Assignment: An exact reproduction of all the entries is the expected answer.

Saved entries
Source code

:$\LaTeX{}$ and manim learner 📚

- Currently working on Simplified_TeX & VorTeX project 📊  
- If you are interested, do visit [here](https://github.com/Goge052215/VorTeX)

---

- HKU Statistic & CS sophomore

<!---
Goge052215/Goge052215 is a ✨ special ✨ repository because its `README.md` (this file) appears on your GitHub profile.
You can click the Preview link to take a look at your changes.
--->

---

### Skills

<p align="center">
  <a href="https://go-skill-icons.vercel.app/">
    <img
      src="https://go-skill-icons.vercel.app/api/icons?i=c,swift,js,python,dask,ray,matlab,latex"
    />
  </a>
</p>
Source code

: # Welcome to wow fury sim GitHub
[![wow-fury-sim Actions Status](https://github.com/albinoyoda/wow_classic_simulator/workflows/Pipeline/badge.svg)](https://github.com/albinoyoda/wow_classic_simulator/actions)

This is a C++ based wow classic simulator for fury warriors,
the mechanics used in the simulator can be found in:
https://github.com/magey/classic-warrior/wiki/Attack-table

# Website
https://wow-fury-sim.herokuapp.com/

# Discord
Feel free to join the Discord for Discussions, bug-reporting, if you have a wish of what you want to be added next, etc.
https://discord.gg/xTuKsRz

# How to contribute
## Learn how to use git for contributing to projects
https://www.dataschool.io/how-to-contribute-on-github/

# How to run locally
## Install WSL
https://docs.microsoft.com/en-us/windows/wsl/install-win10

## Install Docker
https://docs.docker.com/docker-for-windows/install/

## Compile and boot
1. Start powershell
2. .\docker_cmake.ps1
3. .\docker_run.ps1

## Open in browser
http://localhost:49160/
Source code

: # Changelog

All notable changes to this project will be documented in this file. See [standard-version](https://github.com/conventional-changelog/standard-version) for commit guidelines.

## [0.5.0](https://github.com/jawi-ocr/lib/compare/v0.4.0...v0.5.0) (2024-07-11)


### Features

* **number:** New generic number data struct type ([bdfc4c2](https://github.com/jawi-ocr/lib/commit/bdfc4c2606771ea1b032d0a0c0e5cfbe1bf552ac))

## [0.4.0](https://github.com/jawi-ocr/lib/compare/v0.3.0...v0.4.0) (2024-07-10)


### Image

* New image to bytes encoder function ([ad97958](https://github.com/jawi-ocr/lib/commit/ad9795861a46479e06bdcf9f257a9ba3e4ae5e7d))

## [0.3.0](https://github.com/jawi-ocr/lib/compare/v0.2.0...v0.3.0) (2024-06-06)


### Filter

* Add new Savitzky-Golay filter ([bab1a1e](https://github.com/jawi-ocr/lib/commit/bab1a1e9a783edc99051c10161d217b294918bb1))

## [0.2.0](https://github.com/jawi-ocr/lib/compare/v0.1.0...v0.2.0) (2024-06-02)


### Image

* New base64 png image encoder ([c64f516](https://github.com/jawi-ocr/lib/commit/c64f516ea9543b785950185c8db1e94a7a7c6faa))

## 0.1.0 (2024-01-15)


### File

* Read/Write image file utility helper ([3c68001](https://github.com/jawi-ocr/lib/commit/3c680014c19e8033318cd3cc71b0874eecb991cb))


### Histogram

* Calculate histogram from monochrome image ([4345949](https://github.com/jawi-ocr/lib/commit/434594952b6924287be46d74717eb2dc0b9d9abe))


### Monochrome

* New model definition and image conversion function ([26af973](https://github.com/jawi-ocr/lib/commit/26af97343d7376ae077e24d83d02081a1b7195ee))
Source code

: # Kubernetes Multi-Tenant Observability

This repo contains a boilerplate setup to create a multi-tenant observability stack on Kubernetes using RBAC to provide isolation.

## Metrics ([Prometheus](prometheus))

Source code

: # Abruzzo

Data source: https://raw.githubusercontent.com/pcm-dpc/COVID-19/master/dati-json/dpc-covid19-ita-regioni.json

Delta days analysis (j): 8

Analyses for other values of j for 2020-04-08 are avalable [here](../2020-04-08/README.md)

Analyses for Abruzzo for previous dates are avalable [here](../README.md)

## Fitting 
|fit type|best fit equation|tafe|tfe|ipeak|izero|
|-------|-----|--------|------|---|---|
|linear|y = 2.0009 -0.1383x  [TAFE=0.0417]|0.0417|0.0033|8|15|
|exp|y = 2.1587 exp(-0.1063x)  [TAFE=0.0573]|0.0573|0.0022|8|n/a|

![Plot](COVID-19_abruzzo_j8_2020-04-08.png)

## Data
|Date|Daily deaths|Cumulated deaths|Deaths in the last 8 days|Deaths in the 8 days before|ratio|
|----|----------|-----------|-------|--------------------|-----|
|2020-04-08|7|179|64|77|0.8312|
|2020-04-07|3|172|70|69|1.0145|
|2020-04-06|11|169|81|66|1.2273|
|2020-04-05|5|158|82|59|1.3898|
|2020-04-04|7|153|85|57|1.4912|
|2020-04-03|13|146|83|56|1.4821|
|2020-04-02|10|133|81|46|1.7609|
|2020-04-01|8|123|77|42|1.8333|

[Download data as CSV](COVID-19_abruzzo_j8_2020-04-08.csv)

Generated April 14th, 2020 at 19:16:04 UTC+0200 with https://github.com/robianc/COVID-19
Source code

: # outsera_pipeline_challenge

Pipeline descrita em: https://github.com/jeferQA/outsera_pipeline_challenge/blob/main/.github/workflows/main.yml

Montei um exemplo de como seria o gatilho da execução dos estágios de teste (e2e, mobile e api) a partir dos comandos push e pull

Result of the exercise:
Source code

:$\LaTeX{}$ and manim learner 📚

- Currently working on Simplified_TeX & VorTeX project 📊  
- If you are interested, do visit [here](https://github.com/Goge052215/VorTeX)

---

- HKU Statistic & CS sophomore

<!---
Goge052215/Goge052215 is a ✨ special ✨ repository because its `README.md` (this file) appears on your GitHub profile.
You can click the Preview link to take a look at your changes.
--->

---

### Skills

<p align="center">
  <a href="https://go-skill-icons.vercel.app/">
    <img
      src="https://go-skill-icons.vercel.app/api/icons?i=c,swift,js,python,dask,ray,matlab,latex"
    />
  </a>
</p>
Source code

: # Welcome to wow fury sim GitHub
[![wow-fury-sim Actions Status](https://github.com/albinoyoda/wow_classic_simulator/workflows/Pipeline/badge.svg)](https://github.com/albinoyoda/wow_classic_simulator/actions)

This is a C++ based wow classic simulator for fury warriors,
the mechanics used in the simulator can be found in:
https://github.com/magey/classic-warrior/wiki/Attack-table

# Website
https://wow-fury-sim.herokuapp.com/

# Discord
Feel free to join the Discord for Discussions, bug-reporting, if you have a wish of what you want to be added next, etc.
https://discord.gg/xTuKsRz

# How to contribute
## Learn how to use git for contributing to projects
https://www.dataschool.io/how-to-contribute-on-github/

# How to run locally
## Install WSL
https://docs.microsoft.com/en-us/windows/wsl/install-win10

## Install Docker
https://docs.docker.com/docker-for-windows/install/

## Compile and boot
1. Start powershell
2. .\docker_cmake.ps1
3. .\docker_run.ps1

## Open in browser
http://localhost:49160/
Source code

: # Changelog

All notable changes to this project will be documented in this file. See [standard-version](https://github.com/conventional-changelog/standard-version) for commit guidelines.

## [0.5.0](https://github.com/jawi-ocr/lib/compare/v0.4.0...v0.5.0) (2024-07-11)


### Features

* **number:** New generic number data struct type ([bdfc4c2](https://github.com/jawi-ocr/lib/commit/bdfc4c2606771ea1b032d0a0c0e5cfbe1bf552ac))

## [0.4.0](https://github.com/jawi-ocr/lib/compare/v0.3.0...v0.4.0) (2024-07-10)


### Image

* New image to bytes encoder function ([ad97958](https://github.com/jawi-ocr/lib/commit/ad9795861a46479e06bdcf9f257a9ba3e4ae5e7d))

## [0.3.0](https://github.com/jawi-ocr/lib/compare/v0.2.0...v0.3.0) (2024-06-06)


### Filter

* Add new Savitzky-Golay filter ([bab1a1e](https://github.com/jawi-ocr/lib/commit/bab1a1e9a783edc99051c10161d217b294918bb1))

## [0.2.0](https://github.com/jawi-ocr/lib/compare/v0.1.0...v0.2.0) (2024-06-02)


### Image

* New base64 png image encoder ([c64f516](https://github.com/jawi-ocr/lib/commit/c64f516ea9543b785950185c8db1e94a7a7c6faa))

## 0.1.0 (2024-01-15)


### File

* Read/Write image file utility helper ([3c68001](https://github.com/jawi-ocr/lib/commit/3c680014c19e8033318cd3cc71b0874eecb991cb))


### Histogram

* Calculate histogram from monochrome image ([4345949](https://github.com/jawi-ocr/lib/commit/434594952b6924287be46d74717eb2dc0b9d9abe))


### Monochrome

* New model definition and image conversion function ([26af973](https://github.com/jawi-ocr/lib/commit/26af97343d7376ae077e24d83d02081a1b7195ee))
Source code

: # Kubernetes Multi-Tenant Observability

This repo contains a boilerplate setup to create a multi-tenant observability stack on Kubernetes using RBAC to provide isolation.

## Metrics ([Prometheus](prometheus))

Source code

: # Abruzzo

Data source: https://raw.githubusercontent.com/pcm-dpc/COVID-19/master/dati-json/dpc-covid19-ita-regioni.json

Delta days analysis (j): 8

Analyses for other values of j for 2020-04-08 are avalable [here](../2020-04-08/README.md)

Analyses for Abruzzo for previous dates are avalable [here](../README.md)

## Fitting 
|fit type|best fit equation|tafe|tfe|ipeak|izero|
|-------|-----|--------|------|---|---|
|linear|y = 2.0009 -0.1383x  [TAFE=0.0417]|0.0417|0.0033|8|15|
|exp|y = 2.1587 exp(-0.1063x)  [TAFE=0.0573]|0.0573|0.0022|8|n/a|

![Plot](COVID-19_abruzzo_j8_2020-04-08.png)

## Data
|Date|Daily deaths|Cumulated deaths|Deaths in the last 8 days|Deaths in the 8 days before|ratio|
|----|----------|-----------|-------|--------------------|-----|
|2020-04-08|7|179|64|77|0.8312|
|2020-04-07|3|172|70|69|1.0145|
|2020-04-06|11|169|81|66|1.2273|
|2020-04-05|5|158|82|59|1.3898|
|2020-04-04|7|153|85|57|1.4912|
|2020-04-03|13|146|83|56|1.4821|
|2020-04-02|10|133|81|46|1.7609|
|2020-04-01|8|123|77|42|1.8333|

[Download data as CSV](COVID-19_abruzzo_j8_2020-04-08.csv)

Generated April 14th, 2020 at 19:16:04 UTC+0200 with https://github.com/robianc/COVID-19
Source code

: # outsera_pipeline_challenge

Pipeline descrita em: https://github.com/jeferQA/outsera_pipeline_challenge/blob/main/.github/workflows/main.yml

Montei um exemplo de como seria o gatilho da execução dos estágios de teste (e2e, mobile e api) a partir dos comandos push e pull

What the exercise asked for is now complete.